Yes what you say about the output voltage of the bridge is pretty close when considering the voltage drop of the bridge rectifier. To calculate the value of the filter capacitor need, you must have load current,and the maximum ripple voltage. This formula works pretty well:
Vripple= Iload/(2FC).
Where Iload= load current
F= mains frequency in hz
C= capacitance in Farads.

 

[Roff]

Yes what you say about the output voltage of the bridge is pretty close when considering the voltage drop of the bridge rectifier. To calculate the value of the filter capacitor need, you must have load current,and the maximum ripple voltage. This formula works pretty well:
Vripple= Iload/(2FC).
Where Iload= load current
F= ripple frequency in hz(with a full wave rectifier=twice mains frequency)
C= capacitance in Farads.

F is the mains frequency, not the ripple frequency. You have already accounted for the frequency doubling with the '2' in the equation. This gives you a very conservative answer. The ripple will always be less than the equation predicts.

 

[k7elp60]

F is the mains frequency, not the ripple frequency. You have already accounted for the frequency doubling with the '2' in the equation. This gives you a very conservative answer. The ripple will always be less than the equation predicts.

Roff is correct, I have edited my post. I have used a rule of thumb of 3000uF/A of load, and recently found this formula and found it interesting.
I would assume that this formula is for a full wave rectifier.

 

[Speakerguy]

Simulators are better than a formula. Essentially because they are *lots* of formulas.

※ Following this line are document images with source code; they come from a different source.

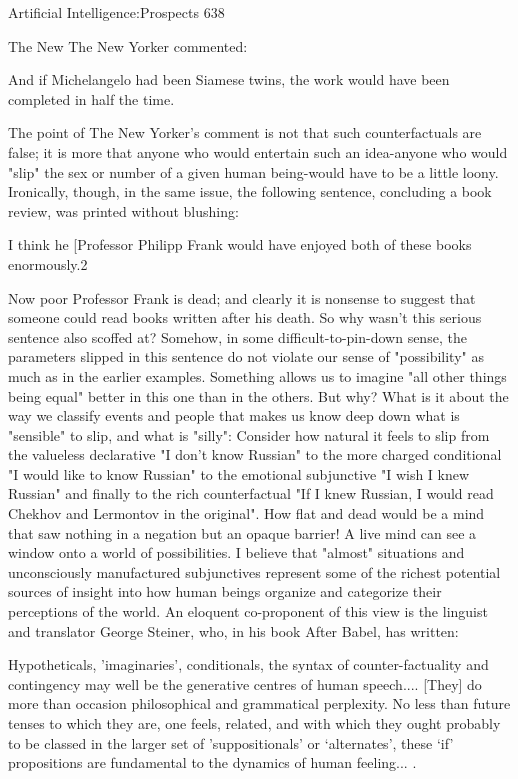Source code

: Artificial Intelligence:Prospects                                                        638

The New The New Yorker commented:

   And if Michelangelo had been Siamese twins, the work would have been
   completed in half the time.

The point of The New Yorker's comment is not that such counterfactuals are false; it is
more that anyone who would entertain such an idea-anyone who would "slip" the sex or
number of a given human being-would have to be a little loony. Ironically, though, in the
same issue, the following sentence, concluding a book review, was printed without
blushing:

   I think he [Professor Philipp Frank would have enjoyed both of these books
   enormously.2

Now poor Professor Frank is dead; and clearly it is nonsense to suggest that someone
could read books written after his death. So why wasn't this serious sentence also scoffed
at? Somehow, in some difficult-to-pin-down sense, the parameters slipped in this
sentence do not violate our sense of "possibility" as much as in the earlier examples.
Something allows us to imagine "all other things being equal" better in this one than in
the others. But why? What is it about the way we classify events and people that makes
us know deep down what is "sensible" to slip, and what is "silly":
        Consider how natural it feels to slip from the valueless declarative "I don't know
Russian" to the more charged conditional "I would like to know Russian" to the
emotional subjunctive "I wish I knew Russian" and finally to the rich counterfactual "If I
knew Russian, I would read Chekhov and Lermontov in the original". How flat and dead
would be a mind that saw nothing in a negation but an opaque barrier! A live mind can
see a window onto a world of possibilities.
        I believe that "almost" situations and unconsciously manufactured subjunctives
represent some of the richest potential sources of insight into how human beings organize
and categorize their perceptions of the world.
An eloquent co-proponent of this view is the linguist and translator George
Steiner, who, in his book After Babel, has written:

   Hypotheticals, 'imaginaries', conditionals, the syntax of counter-factuality and
   contingency may well be the generative centres of human speech.... [They] do more
   than occasion philosophical and grammatical perplexity. No less than future tenses
   to which they are, one feels, related, and with which they ought probably to be
   classed in the larger set of 'suppositionals' or `alternates', these `if' propositions are
   fundamental to the dynamics of human feeling... .

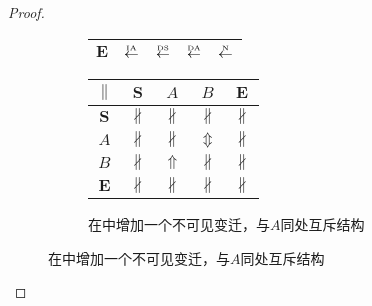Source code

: \begin{proof}
\begin{figure}[htbp]
\begin{subfigure}{1\textwidth}
\begin{minipage}[b]{0.3\textwidth}
\begin{tabular}{|c|c|c|c|c|}
        $\bm{E}$ & $\overset{\text{\tiny{IA}}}{\leftarrow}$ & $\overset{\text{\tiny{DS}}}{\leftarrow}$ & $\overset{\text{\tiny{DA}}}{\leftarrow}$ & $\overset{\text{\tiny{N}}}{\leftarrow}$\\ \hline
      \end{tabular}
    \end{minipage}
    \begin{minipage}[b]{0.3\textwidth}
      \vspace{1em}
      \centering
      \begin{tabular}{|c|c|c|c|c|} \hline
        $\parallel$ & $\bm{S}$ & $A$ & $B$ & $\bm{E}$\\ \hline
        $\bm{S}$ & $\nparallel$ & $\nparallel$ & $\nparallel$ & $\nparallel$\\ \hline
        $A$ & $\nparallel$ & $\nparallel$ & $\Updownarrow$ & $\nparallel$\\ \hline
        $B$ & $\nparallel$ & $\Uparrow$ & $\nparallel$ & $\nparallel$\\ \hline
        $\bm{E}$ & $\nparallel$ & $\nparallel$ & $\nparallel$ & $\nparallel$\\ \hline
      \end{tabular}
    \end{minipage}
    \caption{在中增加一个不可见变迁，与$A$同处互斥结构}
    \label{fig:uniqueness_3_g}
  \end{subfigure}


\end{figure}
\end{proof}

https://www.duncanamps.com/psud2/index.html

Best power supply designer I've found.

 

[Roff]

Roff is correct, I have edited my post. I have used a rule of thumb of 3000uF/A of load, and recently found this formula and found it interesting.
I would assume that this formula is for a full wave rectifier.

I'll try to explain the equation, and its shortcomings:
The capacitor charges through the rectifier until the sine wave peak passes. Then the diode becomes reverse-biased, and ceases to conduct. The capacitor then starts to discharge (assuming a constant current load) at the rate of v=I*t/C. At some point during the discharge, the voltage on the anode of the other diode in the rectifier becomes more positive than the load voltage, causing the cap to begin to charge again. If the discharge had proceeded for a complete half cycle (that's the "1/2F" term in the equation), the equation would be exact. However, as I said, the discharge ramp is terminated when the rectifier gets forward biased. As the ripple gets larger, this happens earlier in the half-cycle, causing the calculated error to be greater as the ripple increases.
Did that make sense?

 

[k7elp60]

I'll try to explain the equation, and its shortcomings:
The capacitor charges through the rectifier until the sine wave peak passes. Then the diode becomes reverse-biased, and ceases to conduct. The capacitor then starts to discharge (assuming a constant current load) at the rate of v=I*t/C. At some point during the discharge, the voltage on the anode of the other diode in the rectifier becomes more positive than the load voltage, causing the cap to begin to charge again. If the discharge had proceeded for a complete half cycle (that's the "1/2F" term in the equation), the equation would be exact. However, as I said, the discharge ramp is terminated when the rectifier gets forward biased. As the ripple gets larger, this happens earlier in the half-cycle, causing the calculated error to be greater as the ripple increases.
Did that make sense?

Thanks Roff, I understand what you are saying.

 

[Hero999]

Hey,

When converting form AC to DC through a rectifier-bridge, is't nessasary to use a cap to reduse the ripple, right, I'm wonder how big does it have to be? are there a formula? its up to the load right? And do I also need some filters to remove unwanted noise?

And the dc voltage is the AC peak?! so 24VAC is about 31VDC?

johannes

It depends on what you're powering.

A DC motor doesn't need a filtering capacitor.

A regulator does and it needs to be large enough to ensure the voltage does not drop below the lowest input voltage required for it to regulate properly.

 

[quixotron]

I thought you were referring to the rock band.